However, RFC5011 [intentionally] provides no guidance to the
publishers of DNSKEYs about how long they must wait before switching
to exclusively using recently published keys for signing records, or
how long they must wait before ceasing publication of a revoked key.
Because of this lack of guidance, zone publishers may derive
incorrect assumptions about safe usage of the RFC5011 DNSKEY
advertising, rolling and revocation process.
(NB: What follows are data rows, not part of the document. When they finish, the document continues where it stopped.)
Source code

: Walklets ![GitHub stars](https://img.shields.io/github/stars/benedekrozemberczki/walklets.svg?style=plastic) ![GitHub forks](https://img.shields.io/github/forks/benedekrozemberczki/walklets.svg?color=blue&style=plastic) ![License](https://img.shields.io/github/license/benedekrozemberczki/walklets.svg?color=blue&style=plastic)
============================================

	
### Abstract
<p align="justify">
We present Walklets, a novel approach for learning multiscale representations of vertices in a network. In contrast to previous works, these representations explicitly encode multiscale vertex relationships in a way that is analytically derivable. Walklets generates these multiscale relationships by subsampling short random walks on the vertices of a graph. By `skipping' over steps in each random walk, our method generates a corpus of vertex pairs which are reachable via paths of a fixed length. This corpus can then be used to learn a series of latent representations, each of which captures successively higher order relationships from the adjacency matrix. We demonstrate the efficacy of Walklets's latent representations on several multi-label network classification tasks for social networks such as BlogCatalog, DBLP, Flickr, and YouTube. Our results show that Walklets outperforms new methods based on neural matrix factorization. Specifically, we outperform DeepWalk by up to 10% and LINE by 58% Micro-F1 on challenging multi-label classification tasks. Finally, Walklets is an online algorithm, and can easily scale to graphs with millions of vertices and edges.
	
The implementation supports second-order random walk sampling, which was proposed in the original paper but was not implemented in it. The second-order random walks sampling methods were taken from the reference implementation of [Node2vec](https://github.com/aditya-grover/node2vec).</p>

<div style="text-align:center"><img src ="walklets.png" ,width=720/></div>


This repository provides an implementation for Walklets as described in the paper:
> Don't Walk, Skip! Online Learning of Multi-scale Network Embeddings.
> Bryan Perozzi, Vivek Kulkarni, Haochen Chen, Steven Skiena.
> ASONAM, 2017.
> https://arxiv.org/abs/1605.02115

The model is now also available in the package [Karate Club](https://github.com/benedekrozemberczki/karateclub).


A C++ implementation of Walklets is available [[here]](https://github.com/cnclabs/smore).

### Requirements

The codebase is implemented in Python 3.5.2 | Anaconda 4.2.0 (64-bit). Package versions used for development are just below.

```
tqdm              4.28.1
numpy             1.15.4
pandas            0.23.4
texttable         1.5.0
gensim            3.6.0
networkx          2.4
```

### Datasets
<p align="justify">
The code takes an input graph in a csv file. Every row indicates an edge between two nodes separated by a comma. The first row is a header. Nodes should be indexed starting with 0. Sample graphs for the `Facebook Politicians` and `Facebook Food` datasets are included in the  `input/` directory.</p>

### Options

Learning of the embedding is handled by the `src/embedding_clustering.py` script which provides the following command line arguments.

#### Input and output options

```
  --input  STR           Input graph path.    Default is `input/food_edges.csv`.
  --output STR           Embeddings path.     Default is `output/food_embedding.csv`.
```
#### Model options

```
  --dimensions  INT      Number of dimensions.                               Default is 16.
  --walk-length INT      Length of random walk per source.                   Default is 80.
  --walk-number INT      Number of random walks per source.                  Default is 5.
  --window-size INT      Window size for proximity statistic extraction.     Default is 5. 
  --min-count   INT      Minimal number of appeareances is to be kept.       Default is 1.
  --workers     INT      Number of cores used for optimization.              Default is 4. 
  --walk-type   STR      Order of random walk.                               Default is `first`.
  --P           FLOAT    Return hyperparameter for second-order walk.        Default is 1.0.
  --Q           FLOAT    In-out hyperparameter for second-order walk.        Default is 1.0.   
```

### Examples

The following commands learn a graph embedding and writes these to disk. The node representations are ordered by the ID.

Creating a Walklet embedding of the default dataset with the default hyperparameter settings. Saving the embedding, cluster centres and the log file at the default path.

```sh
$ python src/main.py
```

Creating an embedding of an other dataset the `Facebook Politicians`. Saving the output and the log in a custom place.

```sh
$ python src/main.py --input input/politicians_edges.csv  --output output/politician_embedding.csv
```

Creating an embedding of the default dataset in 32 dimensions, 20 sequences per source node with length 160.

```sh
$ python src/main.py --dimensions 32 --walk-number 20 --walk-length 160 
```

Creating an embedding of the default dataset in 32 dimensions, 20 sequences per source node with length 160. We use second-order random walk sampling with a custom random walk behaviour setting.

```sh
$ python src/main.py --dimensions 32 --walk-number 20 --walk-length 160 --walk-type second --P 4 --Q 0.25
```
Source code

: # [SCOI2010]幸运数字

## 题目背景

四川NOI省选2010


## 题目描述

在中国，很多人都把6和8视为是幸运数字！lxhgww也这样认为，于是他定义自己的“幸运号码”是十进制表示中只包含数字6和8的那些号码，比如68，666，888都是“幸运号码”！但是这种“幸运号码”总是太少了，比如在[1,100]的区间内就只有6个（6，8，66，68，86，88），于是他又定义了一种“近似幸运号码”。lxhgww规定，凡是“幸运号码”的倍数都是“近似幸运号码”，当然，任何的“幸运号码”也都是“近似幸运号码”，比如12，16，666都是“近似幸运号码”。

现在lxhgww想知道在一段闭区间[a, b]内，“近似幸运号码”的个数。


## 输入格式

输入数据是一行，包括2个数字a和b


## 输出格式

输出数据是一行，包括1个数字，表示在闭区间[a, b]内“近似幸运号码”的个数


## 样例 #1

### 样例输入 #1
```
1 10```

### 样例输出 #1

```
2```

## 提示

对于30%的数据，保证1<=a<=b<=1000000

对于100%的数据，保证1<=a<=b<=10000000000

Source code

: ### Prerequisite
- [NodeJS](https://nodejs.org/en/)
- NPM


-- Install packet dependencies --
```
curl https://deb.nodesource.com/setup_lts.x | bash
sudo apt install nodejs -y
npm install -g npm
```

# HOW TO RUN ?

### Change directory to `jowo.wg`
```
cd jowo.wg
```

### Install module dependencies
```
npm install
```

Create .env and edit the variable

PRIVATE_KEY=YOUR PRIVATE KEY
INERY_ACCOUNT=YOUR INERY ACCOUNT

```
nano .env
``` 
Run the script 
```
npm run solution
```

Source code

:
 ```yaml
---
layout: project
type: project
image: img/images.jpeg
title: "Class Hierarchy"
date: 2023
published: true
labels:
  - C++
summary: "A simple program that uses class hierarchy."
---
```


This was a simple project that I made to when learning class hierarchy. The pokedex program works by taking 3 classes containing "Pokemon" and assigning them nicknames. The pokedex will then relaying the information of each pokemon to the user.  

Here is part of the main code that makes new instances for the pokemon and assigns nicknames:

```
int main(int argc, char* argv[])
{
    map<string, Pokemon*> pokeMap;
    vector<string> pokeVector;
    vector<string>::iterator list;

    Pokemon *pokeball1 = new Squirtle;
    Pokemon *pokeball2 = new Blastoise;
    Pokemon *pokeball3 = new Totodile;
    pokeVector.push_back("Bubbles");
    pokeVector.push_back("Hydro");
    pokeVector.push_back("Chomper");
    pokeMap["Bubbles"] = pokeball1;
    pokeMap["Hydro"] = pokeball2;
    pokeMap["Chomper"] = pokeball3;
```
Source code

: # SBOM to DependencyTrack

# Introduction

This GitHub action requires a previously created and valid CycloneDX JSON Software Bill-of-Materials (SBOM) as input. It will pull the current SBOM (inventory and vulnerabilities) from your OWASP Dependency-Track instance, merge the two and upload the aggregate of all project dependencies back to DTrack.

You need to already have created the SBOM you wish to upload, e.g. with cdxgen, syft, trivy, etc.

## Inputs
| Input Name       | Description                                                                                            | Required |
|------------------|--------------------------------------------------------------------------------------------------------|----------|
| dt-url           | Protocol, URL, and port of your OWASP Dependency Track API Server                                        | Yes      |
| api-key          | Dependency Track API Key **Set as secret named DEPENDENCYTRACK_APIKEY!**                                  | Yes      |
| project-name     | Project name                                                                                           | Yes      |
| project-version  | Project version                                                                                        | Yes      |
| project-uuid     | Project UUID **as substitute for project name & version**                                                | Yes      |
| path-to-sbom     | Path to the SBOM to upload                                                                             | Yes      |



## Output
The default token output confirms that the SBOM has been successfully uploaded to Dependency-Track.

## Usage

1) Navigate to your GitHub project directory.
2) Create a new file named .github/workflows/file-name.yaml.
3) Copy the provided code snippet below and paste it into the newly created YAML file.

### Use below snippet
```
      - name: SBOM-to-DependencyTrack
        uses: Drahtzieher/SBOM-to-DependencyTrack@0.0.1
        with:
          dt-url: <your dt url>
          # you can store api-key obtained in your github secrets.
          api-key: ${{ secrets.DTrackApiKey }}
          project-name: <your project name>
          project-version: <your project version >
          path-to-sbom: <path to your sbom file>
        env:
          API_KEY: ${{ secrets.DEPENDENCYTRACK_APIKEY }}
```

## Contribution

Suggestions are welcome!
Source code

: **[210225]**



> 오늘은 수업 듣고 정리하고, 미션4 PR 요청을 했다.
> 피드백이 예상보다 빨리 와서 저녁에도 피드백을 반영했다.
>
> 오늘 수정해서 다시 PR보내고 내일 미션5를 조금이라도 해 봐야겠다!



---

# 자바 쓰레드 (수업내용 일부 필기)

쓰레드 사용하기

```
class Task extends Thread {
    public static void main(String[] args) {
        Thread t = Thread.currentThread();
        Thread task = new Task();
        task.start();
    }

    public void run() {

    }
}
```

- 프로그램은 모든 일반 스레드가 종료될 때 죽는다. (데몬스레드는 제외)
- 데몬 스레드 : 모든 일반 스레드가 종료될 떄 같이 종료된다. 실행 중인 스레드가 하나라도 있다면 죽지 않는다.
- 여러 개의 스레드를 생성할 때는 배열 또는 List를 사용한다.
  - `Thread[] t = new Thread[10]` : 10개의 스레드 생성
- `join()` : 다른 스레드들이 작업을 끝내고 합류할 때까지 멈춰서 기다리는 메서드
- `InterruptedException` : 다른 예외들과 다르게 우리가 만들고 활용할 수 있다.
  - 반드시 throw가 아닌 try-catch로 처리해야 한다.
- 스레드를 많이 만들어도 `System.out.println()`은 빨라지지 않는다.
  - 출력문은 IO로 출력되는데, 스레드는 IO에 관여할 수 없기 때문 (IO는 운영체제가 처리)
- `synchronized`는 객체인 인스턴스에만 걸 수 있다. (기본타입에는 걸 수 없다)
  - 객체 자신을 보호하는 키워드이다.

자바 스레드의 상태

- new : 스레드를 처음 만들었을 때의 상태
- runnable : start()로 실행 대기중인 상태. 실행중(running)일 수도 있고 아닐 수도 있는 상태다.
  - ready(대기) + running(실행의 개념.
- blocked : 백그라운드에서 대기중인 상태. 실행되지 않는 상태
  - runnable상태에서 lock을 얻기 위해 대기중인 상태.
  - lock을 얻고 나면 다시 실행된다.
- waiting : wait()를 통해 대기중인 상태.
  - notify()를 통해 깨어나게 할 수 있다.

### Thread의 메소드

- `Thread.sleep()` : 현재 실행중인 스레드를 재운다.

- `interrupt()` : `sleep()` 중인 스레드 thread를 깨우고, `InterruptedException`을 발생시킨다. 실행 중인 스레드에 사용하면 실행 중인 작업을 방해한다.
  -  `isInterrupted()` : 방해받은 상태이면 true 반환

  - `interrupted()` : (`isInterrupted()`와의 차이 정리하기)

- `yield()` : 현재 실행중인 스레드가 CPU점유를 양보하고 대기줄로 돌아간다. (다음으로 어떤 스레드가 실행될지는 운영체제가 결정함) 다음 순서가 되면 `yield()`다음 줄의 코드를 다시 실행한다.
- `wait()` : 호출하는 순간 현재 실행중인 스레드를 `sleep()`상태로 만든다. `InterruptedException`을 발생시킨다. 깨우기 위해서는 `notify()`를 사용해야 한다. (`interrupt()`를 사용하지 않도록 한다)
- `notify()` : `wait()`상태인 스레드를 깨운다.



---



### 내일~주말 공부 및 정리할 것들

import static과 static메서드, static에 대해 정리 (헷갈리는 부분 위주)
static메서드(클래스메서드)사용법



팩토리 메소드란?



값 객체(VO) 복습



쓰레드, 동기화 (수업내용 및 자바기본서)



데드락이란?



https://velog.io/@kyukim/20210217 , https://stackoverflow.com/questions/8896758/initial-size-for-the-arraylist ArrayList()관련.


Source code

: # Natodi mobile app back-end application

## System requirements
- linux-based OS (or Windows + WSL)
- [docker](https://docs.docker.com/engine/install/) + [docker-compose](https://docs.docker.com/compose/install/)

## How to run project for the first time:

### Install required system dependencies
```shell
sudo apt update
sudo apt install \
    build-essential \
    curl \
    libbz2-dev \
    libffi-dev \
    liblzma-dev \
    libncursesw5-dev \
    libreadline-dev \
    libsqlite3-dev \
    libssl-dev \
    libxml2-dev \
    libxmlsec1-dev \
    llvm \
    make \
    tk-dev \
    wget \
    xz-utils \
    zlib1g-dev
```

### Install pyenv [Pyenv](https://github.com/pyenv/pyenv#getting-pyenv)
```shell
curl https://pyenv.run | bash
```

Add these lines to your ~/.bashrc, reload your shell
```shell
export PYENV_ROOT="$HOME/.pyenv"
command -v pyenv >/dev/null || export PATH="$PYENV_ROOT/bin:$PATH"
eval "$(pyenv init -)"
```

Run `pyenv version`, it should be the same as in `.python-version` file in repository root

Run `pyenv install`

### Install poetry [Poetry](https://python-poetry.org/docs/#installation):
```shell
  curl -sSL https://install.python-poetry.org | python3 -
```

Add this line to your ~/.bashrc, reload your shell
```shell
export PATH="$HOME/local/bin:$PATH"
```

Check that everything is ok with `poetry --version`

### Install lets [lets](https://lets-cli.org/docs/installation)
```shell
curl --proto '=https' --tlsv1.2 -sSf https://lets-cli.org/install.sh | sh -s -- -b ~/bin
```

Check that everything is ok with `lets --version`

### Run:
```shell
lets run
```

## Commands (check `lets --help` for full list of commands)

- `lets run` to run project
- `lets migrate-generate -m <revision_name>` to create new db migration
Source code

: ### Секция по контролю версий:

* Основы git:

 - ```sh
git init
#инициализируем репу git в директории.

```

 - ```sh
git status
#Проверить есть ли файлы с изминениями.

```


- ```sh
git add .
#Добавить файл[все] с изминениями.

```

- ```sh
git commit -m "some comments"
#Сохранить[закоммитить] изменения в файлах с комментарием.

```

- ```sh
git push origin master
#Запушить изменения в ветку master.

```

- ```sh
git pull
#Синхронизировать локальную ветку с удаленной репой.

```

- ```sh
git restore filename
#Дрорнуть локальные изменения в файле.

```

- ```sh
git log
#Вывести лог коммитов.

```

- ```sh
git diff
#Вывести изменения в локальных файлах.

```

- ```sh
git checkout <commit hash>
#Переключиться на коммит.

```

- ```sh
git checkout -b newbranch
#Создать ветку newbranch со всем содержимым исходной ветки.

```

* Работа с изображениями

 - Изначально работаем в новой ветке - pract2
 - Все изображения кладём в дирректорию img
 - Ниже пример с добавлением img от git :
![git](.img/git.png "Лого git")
This document describes
the minimum security requirements from a publisher's point of view
and is intended to complement the guidance offered in RFC5011 (which
is written to provide timing guidance solely to a Validating
Resolver's point of view).
1.1. Document History and Motivation
To verify this lack of understanding is wide-spread, the authors
reached out to 5 DNSSEC experts to ask them how long they thought
they must wait before signing a zone exclusively with a new KSK
[RFC4033] that was being introduced according to the 5011 process.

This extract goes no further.